Very soon after he completed his work on "Murder Mystery 2," Sandler elected to have hip replacement surgery. "Everything's scary at 56 years old," he said. "You never know what the hell you're gonna get up from. I'm sluggy, man. My body hurts."
He was traumatized by reviews
Historically, Adam Sandler's films haven't impressed critics, and that goes all the way back to his first significant film, "Billy Madison." Critics delighted in trashing the comedy, like Roger Hurlburt of the South Florida Sun-Sentinel, who wrote, "A more moronic vehicle is hard to imagine." But comedians have feelings, and words can hurt. "I realized I'm going to be in the newspaper, that was a big deal," Sandler told The Washington Post about the lead-up to the release of "Billy Madison." "And then I read a couple reviews and I was like, 'Woof, that hurts,'" he added. After "Happy Gilmore" in 1996, Sandler vowed to stop reading reviews because they're too mean. "I invite all these amazing people I care about to make movies with me, and I wish they didn't have to read s*** about whatever we've made," Sandler told AARP in 2022.

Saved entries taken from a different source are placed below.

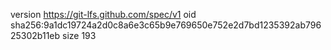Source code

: version https://git-lfs.github.com/spec/v1
oid sha256:9a1dc19724a2d0c8a6e3c65b9e769650e752e2d7bd1235392ab79625302b11eb
size 193
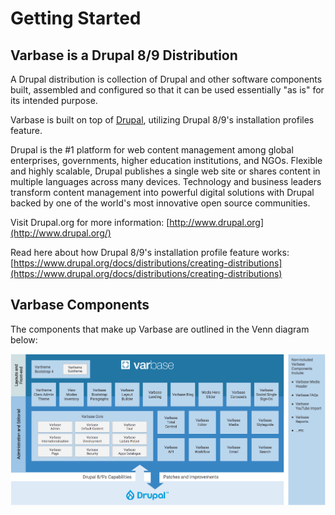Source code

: # Getting Started

## Varbase is a Drupal 8/9 Distribution

A Drupal distribution is collection of Drupal and other software components built, assembled and configured so that it can be used essentially "as is" for its intended purpose.

Varbase is built on top of [Drupal](https://www.drupal.org/), utilizing Drupal 8/9's installation profiles feature.

Drupal is the \#1 platform for web content management among global enterprises, governments, higher education institutions, and NGOs. Flexible and highly scalable, Drupal publishes a single web site or shares content in multiple languages across many devices. Technology and business leaders transform content management into powerful digital solutions with Drupal backed by one of the world's most innovative open source communities.

Visit Drupal.org for more information: [http://www.drupal.org](http://www.drupal.org/)

Read here about how Drupal 8/9's installation profile feature works: [https://www.drupal.org/docs/distributions/creating-distributions](https://www.drupal.org/docs/distributions/creating-distributions)

## Varbase Components

The components that make up Varbase are outlined in the Venn diagram below:

![Click on the image to enlarge](../.gitbook/assets/varbase-components.png)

Howard Stern's on-air critiques hit especially hard. "When I was at NYU freshman year, I loved you. That's why it was so weird when you used to slam me," Sandler said on Stern's show in 2015 (via Us Weekly), ready to receive an apology. "I always felt bad about all those years we didn't speak," Stern responded. "I really did because I was a total f****** a******." Now older and wiser, Sandler learned to effectively block out the negative noise. "I don't get too shook up," he told AARP, regarding reviews. "Maybe we shouldn't read this stuff because it's so harsh," he said during a Netflix conversation (per Entertainment Weekly).